__RECORDS FOR PROCESSING__
•••••

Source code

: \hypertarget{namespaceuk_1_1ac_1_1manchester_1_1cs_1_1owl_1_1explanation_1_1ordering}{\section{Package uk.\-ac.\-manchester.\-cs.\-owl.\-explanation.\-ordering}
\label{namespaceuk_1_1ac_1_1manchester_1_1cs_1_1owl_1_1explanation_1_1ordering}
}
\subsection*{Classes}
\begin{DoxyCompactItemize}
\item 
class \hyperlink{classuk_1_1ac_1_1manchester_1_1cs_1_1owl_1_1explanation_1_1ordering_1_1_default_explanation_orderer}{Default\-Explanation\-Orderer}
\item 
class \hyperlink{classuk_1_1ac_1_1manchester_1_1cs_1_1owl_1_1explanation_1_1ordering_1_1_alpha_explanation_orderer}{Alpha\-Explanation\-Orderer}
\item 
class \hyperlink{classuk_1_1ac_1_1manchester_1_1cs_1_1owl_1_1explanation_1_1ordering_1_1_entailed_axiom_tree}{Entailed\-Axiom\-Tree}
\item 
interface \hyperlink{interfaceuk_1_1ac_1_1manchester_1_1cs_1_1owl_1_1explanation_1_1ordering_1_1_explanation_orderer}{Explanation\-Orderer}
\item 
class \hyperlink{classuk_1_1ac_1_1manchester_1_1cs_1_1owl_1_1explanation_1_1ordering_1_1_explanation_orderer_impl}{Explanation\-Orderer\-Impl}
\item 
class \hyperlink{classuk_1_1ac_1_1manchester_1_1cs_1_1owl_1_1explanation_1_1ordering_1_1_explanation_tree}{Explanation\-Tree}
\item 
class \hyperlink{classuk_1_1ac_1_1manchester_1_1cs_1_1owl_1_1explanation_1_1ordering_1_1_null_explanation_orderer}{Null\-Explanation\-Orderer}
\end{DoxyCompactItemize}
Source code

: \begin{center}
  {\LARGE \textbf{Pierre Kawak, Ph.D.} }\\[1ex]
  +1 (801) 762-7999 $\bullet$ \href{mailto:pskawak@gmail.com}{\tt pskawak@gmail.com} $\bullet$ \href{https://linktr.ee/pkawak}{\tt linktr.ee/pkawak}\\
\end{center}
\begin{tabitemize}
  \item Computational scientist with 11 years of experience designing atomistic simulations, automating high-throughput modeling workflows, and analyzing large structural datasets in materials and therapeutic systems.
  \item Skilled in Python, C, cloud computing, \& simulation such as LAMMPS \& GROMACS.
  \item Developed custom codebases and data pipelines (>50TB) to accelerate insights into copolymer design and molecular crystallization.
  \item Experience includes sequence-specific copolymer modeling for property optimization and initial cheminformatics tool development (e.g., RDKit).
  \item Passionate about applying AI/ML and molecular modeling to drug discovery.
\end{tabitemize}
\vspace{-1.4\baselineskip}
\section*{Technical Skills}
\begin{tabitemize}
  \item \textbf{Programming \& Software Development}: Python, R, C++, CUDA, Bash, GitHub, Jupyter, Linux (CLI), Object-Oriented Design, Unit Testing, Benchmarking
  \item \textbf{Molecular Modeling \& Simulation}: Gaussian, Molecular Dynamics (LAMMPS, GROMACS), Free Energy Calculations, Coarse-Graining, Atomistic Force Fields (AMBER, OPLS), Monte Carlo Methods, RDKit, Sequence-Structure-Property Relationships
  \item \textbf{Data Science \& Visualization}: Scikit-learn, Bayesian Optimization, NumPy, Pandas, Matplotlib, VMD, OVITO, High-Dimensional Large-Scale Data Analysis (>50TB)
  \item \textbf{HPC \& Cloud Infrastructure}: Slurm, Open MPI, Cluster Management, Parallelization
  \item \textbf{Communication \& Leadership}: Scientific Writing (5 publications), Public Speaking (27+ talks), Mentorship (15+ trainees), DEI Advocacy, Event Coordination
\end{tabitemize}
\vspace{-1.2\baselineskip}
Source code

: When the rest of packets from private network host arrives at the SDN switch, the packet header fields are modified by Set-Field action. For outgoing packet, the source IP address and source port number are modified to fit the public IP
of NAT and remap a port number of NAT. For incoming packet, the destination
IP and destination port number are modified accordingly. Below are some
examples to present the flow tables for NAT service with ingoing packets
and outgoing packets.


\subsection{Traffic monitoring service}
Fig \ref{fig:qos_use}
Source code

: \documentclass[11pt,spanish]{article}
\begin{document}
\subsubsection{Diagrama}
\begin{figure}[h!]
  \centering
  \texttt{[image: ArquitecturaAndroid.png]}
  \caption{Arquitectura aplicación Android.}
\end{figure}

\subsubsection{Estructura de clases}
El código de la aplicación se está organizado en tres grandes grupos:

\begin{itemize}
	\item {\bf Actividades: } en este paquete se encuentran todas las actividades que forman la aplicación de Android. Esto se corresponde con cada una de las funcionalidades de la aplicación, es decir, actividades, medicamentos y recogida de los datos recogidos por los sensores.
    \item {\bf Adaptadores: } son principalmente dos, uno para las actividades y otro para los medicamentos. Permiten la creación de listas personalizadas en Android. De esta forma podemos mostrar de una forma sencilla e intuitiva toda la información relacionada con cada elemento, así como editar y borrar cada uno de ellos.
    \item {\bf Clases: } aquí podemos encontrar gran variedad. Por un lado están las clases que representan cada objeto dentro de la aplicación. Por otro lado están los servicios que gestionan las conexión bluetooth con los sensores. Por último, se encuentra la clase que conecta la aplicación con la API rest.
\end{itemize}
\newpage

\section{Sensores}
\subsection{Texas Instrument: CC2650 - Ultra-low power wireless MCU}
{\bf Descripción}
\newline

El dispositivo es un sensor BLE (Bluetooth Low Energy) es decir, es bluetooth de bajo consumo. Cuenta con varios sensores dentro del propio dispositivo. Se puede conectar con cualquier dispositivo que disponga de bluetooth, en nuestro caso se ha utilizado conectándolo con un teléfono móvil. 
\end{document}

•••••

Taking no liberties, give the material above again in full.

__SOLVED EXERCISE__
Source code

: \hypertarget{namespaceuk_1_1ac_1_1manchester_1_1cs_1_1owl_1_1explanation_1_1ordering}{\section{Package uk.\-ac.\-manchester.\-cs.\-owl.\-explanation.\-ordering}
\label{namespaceuk_1_1ac_1_1manchester_1_1cs_1_1owl_1_1explanation_1_1ordering}
}
\subsection*{Classes}
\begin{DoxyCompactItemize}
\item 
class \hyperlink{classuk_1_1ac_1_1manchester_1_1cs_1_1owl_1_1explanation_1_1ordering_1_1_default_explanation_orderer}{Default\-Explanation\-Orderer}
\item 
class \hyperlink{classuk_1_1ac_1_1manchester_1_1cs_1_1owl_1_1explanation_1_1ordering_1_1_alpha_explanation_orderer}{Alpha\-Explanation\-Orderer}
\item 
class \hyperlink{classuk_1_1ac_1_1manchester_1_1cs_1_1owl_1_1explanation_1_1ordering_1_1_entailed_axiom_tree}{Entailed\-Axiom\-Tree}
\item 
interface \hyperlink{interfaceuk_1_1ac_1_1manchester_1_1cs_1_1owl_1_1explanation_1_1ordering_1_1_explanation_orderer}{Explanation\-Orderer}
\item 
class \hyperlink{classuk_1_1ac_1_1manchester_1_1cs_1_1owl_1_1explanation_1_1ordering_1_1_explanation_orderer_impl}{Explanation\-Orderer\-Impl}
\item 
class \hyperlink{classuk_1_1ac_1_1manchester_1_1cs_1_1owl_1_1explanation_1_1ordering_1_1_explanation_tree}{Explanation\-Tree}
\item 
class \hyperlink{classuk_1_1ac_1_1manchester_1_1cs_1_1owl_1_1explanation_1_1ordering_1_1_null_explanation_orderer}{Null\-Explanation\-Orderer}
\end{DoxyCompactItemize}
Source code

: \begin{center}
  {\LARGE \textbf{Pierre Kawak, Ph.D.} }\\[1ex]
  +1 (801) 762-7999 $\bullet$ \href{mailto:pskawak@gmail.com}{\tt pskawak@gmail.com} $\bullet$ \href{https://linktr.ee/pkawak}{\tt linktr.ee/pkawak}\\
\end{center}
\begin{tabitemize}
  \item Computational scientist with 11 years of experience designing atomistic simulations, automating high-throughput modeling workflows, and analyzing large structural datasets in materials and therapeutic systems.
  \item Skilled in Python, C, cloud computing, \& simulation such as LAMMPS \& GROMACS.
  \item Developed custom codebases and data pipelines (>50TB) to accelerate insights into copolymer design and molecular crystallization.
  \item Experience includes sequence-specific copolymer modeling for property optimization and initial cheminformatics tool development (e.g., RDKit).
  \item Passionate about applying AI/ML and molecular modeling to drug discovery.
\end{tabitemize}
\vspace{-1.4\baselineskip}
\section*{Technical Skills}
\begin{tabitemize}
  \item \textbf{Programming \& Software Development}: Python, R, C++, CUDA, Bash, GitHub, Jupyter, Linux (CLI), Object-Oriented Design, Unit Testing, Benchmarking
  \item \textbf{Molecular Modeling \& Simulation}: Gaussian, Molecular Dynamics (LAMMPS, GROMACS), Free Energy Calculations, Coarse-Graining, Atomistic Force Fields (AMBER, OPLS), Monte Carlo Methods, RDKit, Sequence-Structure-Property Relationships
  \item \textbf{Data Science \& Visualization}: Scikit-learn, Bayesian Optimization, NumPy, Pandas, Matplotlib, VMD, OVITO, High-Dimensional Large-Scale Data Analysis (>50TB)
  \item \textbf{HPC \& Cloud Infrastructure}: Slurm, Open MPI, Cluster Management, Parallelization
  \item \textbf{Communication \& Leadership}: Scientific Writing (5 publications), Public Speaking (27+ talks), Mentorship (15+ trainees), DEI Advocacy, Event Coordination
\end{tabitemize}
\vspace{-1.2\baselineskip}
Source code

: When the rest of packets from private network host arrives at the SDN switch, the packet header fields are modified by Set-Field action. For outgoing packet, the source IP address and source port number are modified to fit the public IP
of NAT and remap a port number of NAT. For incoming packet, the destination
IP and destination port number are modified accordingly. Below are some
examples to present the flow tables for NAT service with ingoing packets
and outgoing packets.


\subsection{Traffic monitoring service}
Fig \ref{fig:qos_use}
Source code

: \documentclass[11pt,spanish]{article}
\begin{document}
\subsubsection{Diagrama}
\begin{figure}[h!]
  \centering
  \texttt{[image: ArquitecturaAndroid.png]}
  \caption{Arquitectura aplicación Android.}
\end{figure}

\subsubsection{Estructura de clases}
El código de la aplicación se está organizado en tres grandes grupos:

\begin{itemize}
	\item {\bf Actividades: } en este paquete se encuentran todas las actividades que forman la aplicación de Android. Esto se corresponde con cada una de las funcionalidades de la aplicación, es decir, actividades, medicamentos y recogida de los datos recogidos por los sensores.
    \item {\bf Adaptadores: } son principalmente dos, uno para las actividades y otro para los medicamentos. Permiten la creación de listas personalizadas en Android. De esta forma podemos mostrar de una forma sencilla e intuitiva toda la información relacionada con cada elemento, así como editar y borrar cada uno de ellos.
    \item {\bf Clases: } aquí podemos encontrar gran variedad. Por un lado están las clases que representan cada objeto dentro de la aplicación. Por otro lado están los servicios que gestionan las conexión bluetooth con los sensores. Por último, se encuentra la clase que conecta la aplicación con la API rest.
\end{itemize}
\newpage

\section{Sensores}
\subsection{Texas Instrument: CC2650 - Ultra-low power wireless MCU}
{\bf Descripción}
\newline

El dispositivo es un sensor BLE (Bluetooth Low Energy) es decir, es bluetooth de bajo consumo. Cuenta con varios sensores dentro del propio dispositivo. Se puede conectar con cualquier dispositivo que disponga de bluetooth, en nuestro caso se ha utilizado conectándolo con un teléfono móvil. 
\end{document}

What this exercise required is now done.